* **Work to be completed**
Word for word, repeat the entries, minus the pictures.
(Beginning of Data)
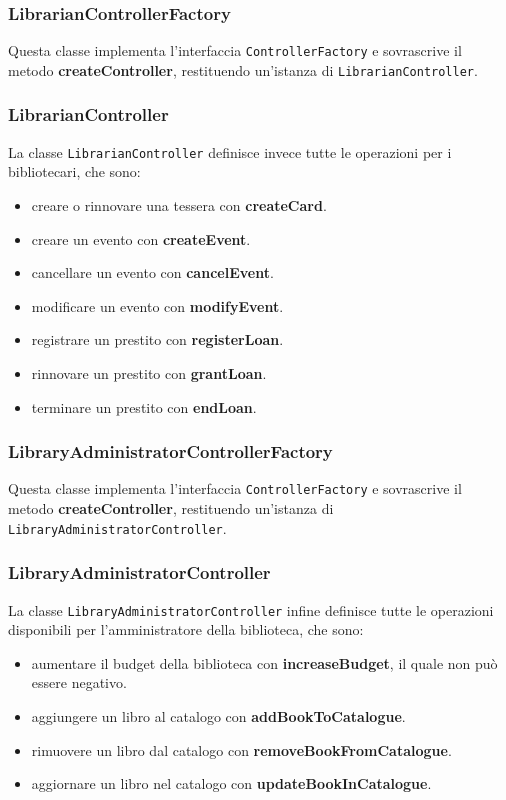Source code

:     \subsubsection{LibrarianControllerFactory}
    Questa classe implementa l'interfaccia \texttt{ControllerFactory} e sovrascrive il metodo \textbf{createController}, restituendo un'istanza di \texttt{LibrarianController}.

    \subsubsection{LibrarianController}
    La classe \texttt{LibrarianController} definisce invece tutte le operazioni per i bibliotecari, che sono:
    \begin{itemize}
        \item creare o rinnovare una tessera con \textbf{createCard}.
        \item creare un evento con \textbf{createEvent}.
        \item cancellare un evento con \textbf{cancelEvent}.
        \item modificare un evento con \textbf{modifyEvent}.
        \item registrare un prestito con \textbf{registerLoan}.
        \item rinnovare un prestito con \textbf{grantLoan}.
        \item terminare un prestito con \textbf{endLoan}.
    \end{itemize}

    \subsubsection{LibraryAdministratorControllerFactory}
    Questa classe implementa l'interfaccia \texttt{ControllerFactory} e sovrascrive il metodo \textbf{createController}, restituendo un'istanza di \texttt{LibraryAdministratorController}.

    \subsubsection{LibraryAdministratorController}
    La classe \texttt{LibraryAdministratorController} infine definisce tutte le operazioni disponibili per l'amministratore della biblioteca, che sono:
    \begin{itemize}
        \item aumentare il budget della biblioteca con \textbf{increaseBudget}, il quale non può essere negativo.
        \item aggiungere un libro al catalogo con \textbf{addBookToCatalogue}.
        \item rimuovere un libro dal catalogo con \textbf{removeBookFromCatalogue}.
        \item aggiornare un libro nel catalogo con \textbf{updateBookInCatalogue}.
    \end{itemize}

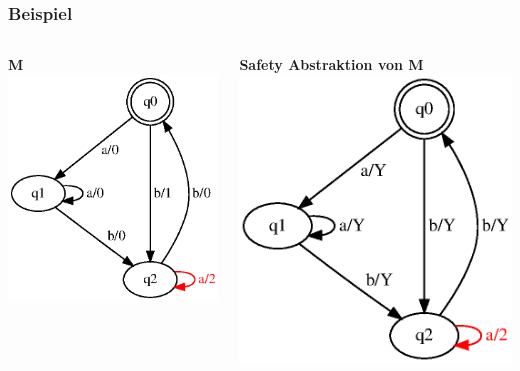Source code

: \documentclass[10pt]{beamer}
\begin{document}
\begin{frame}
\frametitle{Beispiel}
\begin{columns}[T] %

\begin{column}{.50\textwidth}
\textbf{M}
\includegraphics[width=\textwidth]{images/fsm-example01}
\end{column}%

\begin{column}{.50\textwidth}
\textbf{Safety Abstraktion von M}
\includegraphics[width=\textwidth]{images/fsm-example01_abs}
\end{column}%
\end{columns}
\end{frame}
\end{document}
(End of Data)
* **Result of this task**
Source code

:     \subsubsection{LibrarianControllerFactory}
    Questa classe implementa l'interfaccia \texttt{ControllerFactory} e sovrascrive il metodo \textbf{createController}, restituendo un'istanza di \texttt{LibrarianController}.

    \subsubsection{LibrarianController}
    La classe \texttt{LibrarianController} definisce invece tutte le operazioni per i bibliotecari, che sono:
    \begin{itemize}
        \item creare o rinnovare una tessera con \textbf{createCard}.
        \item creare un evento con \textbf{createEvent}.
        \item cancellare un evento con \textbf{cancelEvent}.
        \item modificare un evento con \textbf{modifyEvent}.
        \item registrare un prestito con \textbf{registerLoan}.
        \item rinnovare un prestito con \textbf{grantLoan}.
        \item terminare un prestito con \textbf{endLoan}.
    \end{itemize}

    \subsubsection{LibraryAdministratorControllerFactory}
    Questa classe implementa l'interfaccia \texttt{ControllerFactory} e sovrascrive il metodo \textbf{createController}, restituendo un'istanza di \texttt{LibraryAdministratorController}.

    \subsubsection{LibraryAdministratorController}
    La classe \texttt{LibraryAdministratorController} infine definisce tutte le operazioni disponibili per l'amministratore della biblioteca, che sono:
    \begin{itemize}
        \item aumentare il budget della biblioteca con \textbf{increaseBudget}, il quale non può essere negativo.
        \item aggiungere un libro al catalogo con \textbf{addBookToCatalogue}.
        \item rimuovere un libro dal catalogo con \textbf{removeBookFromCatalogue}.
        \item aggiornare un libro nel catalogo con \textbf{updateBookInCatalogue}.
    \end{itemize}

Source code

: \documentclass[10pt]{beamer}
\begin{document}
\begin{frame}
\frametitle{Beispiel}
\begin{columns}[T] %

\begin{column}{.50\textwidth}
\textbf{M}
\includegraphics[width=\textwidth]{images/fsm-example01}
\end{column}%

\begin{column}{.50\textwidth}
\textbf{Safety Abstraktion von M}
\includegraphics[width=\textwidth]{images/fsm-example01_abs}
\end{column}%
\end{columns}
\end{frame}
\end{document}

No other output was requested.